Look at the success of Matt Fraction’s Hawkeye. This Eisner award winning comic has not one cosmic moment. It’s simply a great story. There is no future Hawkeye coming back in time, no evil version of Hawkeye from another dimension here to kill him before he makes the biggest mistake in his life… you get the idea.

I recently picked up the free comic book day version of Eric Larson’s Savage Dragon.  I haven’t been a steady reader of Savage Dragon for many years, but this recap issue talked about the last ten years of continuity, alternate dimensions; time travel and whatnot. It made me feel like the comic was completely inaccessible. Is this the same feeling a ten year old kid feels when he reads the X-Men today?
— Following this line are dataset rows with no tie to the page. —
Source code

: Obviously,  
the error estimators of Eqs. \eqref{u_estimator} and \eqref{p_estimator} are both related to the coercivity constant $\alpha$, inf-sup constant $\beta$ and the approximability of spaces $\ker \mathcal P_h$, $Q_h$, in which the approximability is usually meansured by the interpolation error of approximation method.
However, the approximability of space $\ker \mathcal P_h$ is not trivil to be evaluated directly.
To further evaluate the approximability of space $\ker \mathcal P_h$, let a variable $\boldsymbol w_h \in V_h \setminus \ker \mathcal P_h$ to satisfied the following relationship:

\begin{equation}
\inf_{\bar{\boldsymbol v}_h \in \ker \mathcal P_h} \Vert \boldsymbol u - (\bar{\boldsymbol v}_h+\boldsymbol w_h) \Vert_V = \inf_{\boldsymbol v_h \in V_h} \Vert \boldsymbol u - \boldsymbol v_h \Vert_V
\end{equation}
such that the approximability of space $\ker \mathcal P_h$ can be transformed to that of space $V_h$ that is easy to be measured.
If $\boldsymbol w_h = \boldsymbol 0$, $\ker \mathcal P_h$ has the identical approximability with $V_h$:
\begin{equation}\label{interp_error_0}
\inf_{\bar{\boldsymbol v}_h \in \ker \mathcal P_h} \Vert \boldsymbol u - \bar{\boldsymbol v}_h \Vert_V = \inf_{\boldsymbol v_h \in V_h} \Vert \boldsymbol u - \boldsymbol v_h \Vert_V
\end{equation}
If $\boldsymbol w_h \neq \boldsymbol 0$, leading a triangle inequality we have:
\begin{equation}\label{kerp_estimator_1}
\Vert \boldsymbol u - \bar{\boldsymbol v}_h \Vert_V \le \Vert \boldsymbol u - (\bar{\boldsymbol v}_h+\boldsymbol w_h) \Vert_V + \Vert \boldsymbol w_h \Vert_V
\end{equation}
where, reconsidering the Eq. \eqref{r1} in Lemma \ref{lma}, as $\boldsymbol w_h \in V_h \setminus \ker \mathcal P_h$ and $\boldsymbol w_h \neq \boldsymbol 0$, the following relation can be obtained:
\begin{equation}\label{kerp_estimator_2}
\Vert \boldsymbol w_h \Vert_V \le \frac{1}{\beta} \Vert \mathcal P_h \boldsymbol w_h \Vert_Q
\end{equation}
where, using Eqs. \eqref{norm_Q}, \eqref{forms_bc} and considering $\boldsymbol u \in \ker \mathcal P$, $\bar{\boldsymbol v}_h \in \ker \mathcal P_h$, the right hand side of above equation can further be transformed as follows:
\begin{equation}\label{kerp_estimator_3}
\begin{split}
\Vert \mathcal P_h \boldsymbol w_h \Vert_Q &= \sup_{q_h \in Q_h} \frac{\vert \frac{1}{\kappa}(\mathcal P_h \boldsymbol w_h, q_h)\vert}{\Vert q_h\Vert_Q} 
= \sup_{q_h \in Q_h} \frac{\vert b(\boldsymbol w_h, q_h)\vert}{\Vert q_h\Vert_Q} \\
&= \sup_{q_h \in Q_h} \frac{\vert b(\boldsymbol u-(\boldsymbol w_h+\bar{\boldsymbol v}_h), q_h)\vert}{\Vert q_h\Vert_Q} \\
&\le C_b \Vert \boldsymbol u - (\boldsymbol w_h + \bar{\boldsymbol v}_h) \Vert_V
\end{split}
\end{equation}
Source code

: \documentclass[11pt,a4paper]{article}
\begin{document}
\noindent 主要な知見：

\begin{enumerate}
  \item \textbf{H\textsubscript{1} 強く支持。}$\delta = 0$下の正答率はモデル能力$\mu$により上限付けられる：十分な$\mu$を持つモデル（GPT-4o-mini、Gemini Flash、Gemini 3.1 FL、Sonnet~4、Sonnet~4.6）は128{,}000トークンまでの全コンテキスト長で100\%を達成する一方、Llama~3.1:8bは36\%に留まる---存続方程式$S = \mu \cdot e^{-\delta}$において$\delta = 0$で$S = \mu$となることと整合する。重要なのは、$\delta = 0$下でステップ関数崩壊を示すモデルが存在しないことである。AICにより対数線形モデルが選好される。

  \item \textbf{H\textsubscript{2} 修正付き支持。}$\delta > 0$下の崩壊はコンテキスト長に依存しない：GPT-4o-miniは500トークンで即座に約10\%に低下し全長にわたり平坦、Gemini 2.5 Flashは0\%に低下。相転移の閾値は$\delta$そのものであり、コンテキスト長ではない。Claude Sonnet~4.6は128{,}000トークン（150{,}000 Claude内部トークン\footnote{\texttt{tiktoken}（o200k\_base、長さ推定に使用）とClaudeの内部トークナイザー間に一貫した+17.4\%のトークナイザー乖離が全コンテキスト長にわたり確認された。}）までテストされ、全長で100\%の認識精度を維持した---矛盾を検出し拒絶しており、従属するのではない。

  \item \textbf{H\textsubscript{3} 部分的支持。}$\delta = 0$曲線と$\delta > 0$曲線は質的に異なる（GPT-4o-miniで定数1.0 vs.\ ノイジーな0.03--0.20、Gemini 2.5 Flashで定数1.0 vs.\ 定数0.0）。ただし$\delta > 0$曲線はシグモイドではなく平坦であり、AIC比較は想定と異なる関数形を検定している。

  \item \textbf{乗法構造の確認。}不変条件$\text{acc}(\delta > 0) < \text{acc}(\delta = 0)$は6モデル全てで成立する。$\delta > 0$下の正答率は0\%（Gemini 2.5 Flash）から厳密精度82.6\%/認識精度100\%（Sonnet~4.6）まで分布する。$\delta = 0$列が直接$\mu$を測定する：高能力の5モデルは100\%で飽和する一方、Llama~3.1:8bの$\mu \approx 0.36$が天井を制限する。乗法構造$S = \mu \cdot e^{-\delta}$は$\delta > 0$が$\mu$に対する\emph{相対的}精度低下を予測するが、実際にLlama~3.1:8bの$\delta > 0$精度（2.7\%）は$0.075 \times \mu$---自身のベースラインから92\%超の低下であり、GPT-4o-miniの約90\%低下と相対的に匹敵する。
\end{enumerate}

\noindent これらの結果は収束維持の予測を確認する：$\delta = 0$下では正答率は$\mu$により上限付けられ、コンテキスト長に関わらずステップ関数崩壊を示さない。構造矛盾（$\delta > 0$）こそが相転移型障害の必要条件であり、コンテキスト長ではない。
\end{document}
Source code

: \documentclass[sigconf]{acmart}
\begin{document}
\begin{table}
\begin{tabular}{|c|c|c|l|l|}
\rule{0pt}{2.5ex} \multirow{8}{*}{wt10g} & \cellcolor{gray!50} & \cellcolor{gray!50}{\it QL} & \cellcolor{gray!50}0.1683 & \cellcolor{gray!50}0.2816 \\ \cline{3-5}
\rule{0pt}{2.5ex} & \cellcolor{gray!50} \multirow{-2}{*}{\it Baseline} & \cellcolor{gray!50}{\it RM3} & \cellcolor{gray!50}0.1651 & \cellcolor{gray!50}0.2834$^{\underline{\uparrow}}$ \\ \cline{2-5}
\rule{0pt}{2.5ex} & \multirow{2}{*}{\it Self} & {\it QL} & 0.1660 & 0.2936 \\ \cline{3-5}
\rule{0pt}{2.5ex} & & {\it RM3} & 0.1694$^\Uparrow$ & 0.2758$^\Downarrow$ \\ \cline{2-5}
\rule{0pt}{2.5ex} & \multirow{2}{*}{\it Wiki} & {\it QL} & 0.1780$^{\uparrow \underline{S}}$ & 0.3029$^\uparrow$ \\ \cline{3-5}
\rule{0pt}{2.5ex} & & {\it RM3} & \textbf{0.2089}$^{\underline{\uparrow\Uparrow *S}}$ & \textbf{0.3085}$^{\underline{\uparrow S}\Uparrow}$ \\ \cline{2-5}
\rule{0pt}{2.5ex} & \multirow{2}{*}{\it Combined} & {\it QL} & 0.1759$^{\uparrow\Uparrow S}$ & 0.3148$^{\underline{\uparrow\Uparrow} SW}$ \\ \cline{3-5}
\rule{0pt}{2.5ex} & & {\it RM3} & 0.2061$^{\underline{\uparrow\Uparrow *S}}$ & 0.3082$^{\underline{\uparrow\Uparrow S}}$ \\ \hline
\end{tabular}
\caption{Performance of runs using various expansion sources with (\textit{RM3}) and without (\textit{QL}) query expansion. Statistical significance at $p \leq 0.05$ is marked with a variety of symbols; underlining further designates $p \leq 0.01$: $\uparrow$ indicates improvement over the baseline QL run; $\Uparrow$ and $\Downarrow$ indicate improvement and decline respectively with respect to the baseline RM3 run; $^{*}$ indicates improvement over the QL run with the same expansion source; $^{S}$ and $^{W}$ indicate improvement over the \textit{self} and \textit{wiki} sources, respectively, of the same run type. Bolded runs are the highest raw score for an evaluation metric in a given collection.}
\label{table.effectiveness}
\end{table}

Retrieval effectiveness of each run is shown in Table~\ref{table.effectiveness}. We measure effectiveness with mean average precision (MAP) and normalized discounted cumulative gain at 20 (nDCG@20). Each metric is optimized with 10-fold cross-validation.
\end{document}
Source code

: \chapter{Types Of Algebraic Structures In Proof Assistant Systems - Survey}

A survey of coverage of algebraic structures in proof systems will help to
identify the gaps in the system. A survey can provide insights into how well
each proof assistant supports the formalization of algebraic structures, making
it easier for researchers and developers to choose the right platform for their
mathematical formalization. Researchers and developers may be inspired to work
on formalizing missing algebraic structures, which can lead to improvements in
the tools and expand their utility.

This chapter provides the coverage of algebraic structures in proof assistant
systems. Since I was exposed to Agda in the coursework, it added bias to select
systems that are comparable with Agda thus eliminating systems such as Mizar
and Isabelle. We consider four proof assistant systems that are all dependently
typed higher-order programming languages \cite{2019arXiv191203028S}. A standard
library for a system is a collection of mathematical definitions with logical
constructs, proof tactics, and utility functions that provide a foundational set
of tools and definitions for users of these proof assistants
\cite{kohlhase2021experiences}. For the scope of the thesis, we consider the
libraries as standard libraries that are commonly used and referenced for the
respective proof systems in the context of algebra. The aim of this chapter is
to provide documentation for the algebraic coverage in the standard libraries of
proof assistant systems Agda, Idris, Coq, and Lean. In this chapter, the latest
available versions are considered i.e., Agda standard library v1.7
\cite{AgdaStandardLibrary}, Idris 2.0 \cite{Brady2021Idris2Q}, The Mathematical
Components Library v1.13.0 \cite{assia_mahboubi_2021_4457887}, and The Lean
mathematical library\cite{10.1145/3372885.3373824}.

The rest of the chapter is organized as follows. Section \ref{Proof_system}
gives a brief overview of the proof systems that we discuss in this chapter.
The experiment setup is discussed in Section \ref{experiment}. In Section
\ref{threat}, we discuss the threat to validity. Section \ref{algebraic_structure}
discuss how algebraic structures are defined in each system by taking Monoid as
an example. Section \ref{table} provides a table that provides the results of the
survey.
I don’t watch the show The Flash but I hear it’s great. What struck me was the fact that apparently, the next season is going to have to do with time travel and Earth2, and alternate realities. Is this what people want? Wouldn’t it make sense to hold on to this storyline, tease it out, use the time travel thing when everything else is stale? It seems to me that the writers are going to the time travel ace in the hole too soon.

When the original episode of Star Trek, “Mirror, Mirror” came out it was mind-blowing. I don’t know, I wasn’t born yet. But it blew my mind when I saw it on channel 11 as a kid. One of the reasons it was so amazing was that it was weird and different. Due to a transporter accident, Kirk is sent to an alternative version of the Enterprise where the crew is evil. This takes the already weird concept of a future where humans are in space to explore rather than conquer and the ship is manned by a crew of men and women of different nationalities working together with aliens, peacefully. This was written during the 60s when strife in America was at an all time high and families were being torn apart by war and society. Star Trek gets even weirder by showing an alternate dimension where Starfleet is evil. It was mind blowing. And it was over forty years ago. And of course Star Trek revisited this mirror universe several times on several of their future series, books.

Today in this post-modern world, these types of stories are normal. Take an old story and tell it again in a new way, with a modern twist. But really its just shuffling the cards and dealing the same deck, maybe this time sideways or upside down. It’s really not pushing the genre, it’s trying to sell the same old idea with new wrapping paper.

Scientists are even saying that if the universe is infinite there exists another you somewhere doing exactly what you are doing or one you who made a slightly different choice along the way. Perhaps in this alternative reality, comics are being created that tell new stories and at the heart of the story are the true struggles of a hero. Or maybe mainstream comics are all romance comics.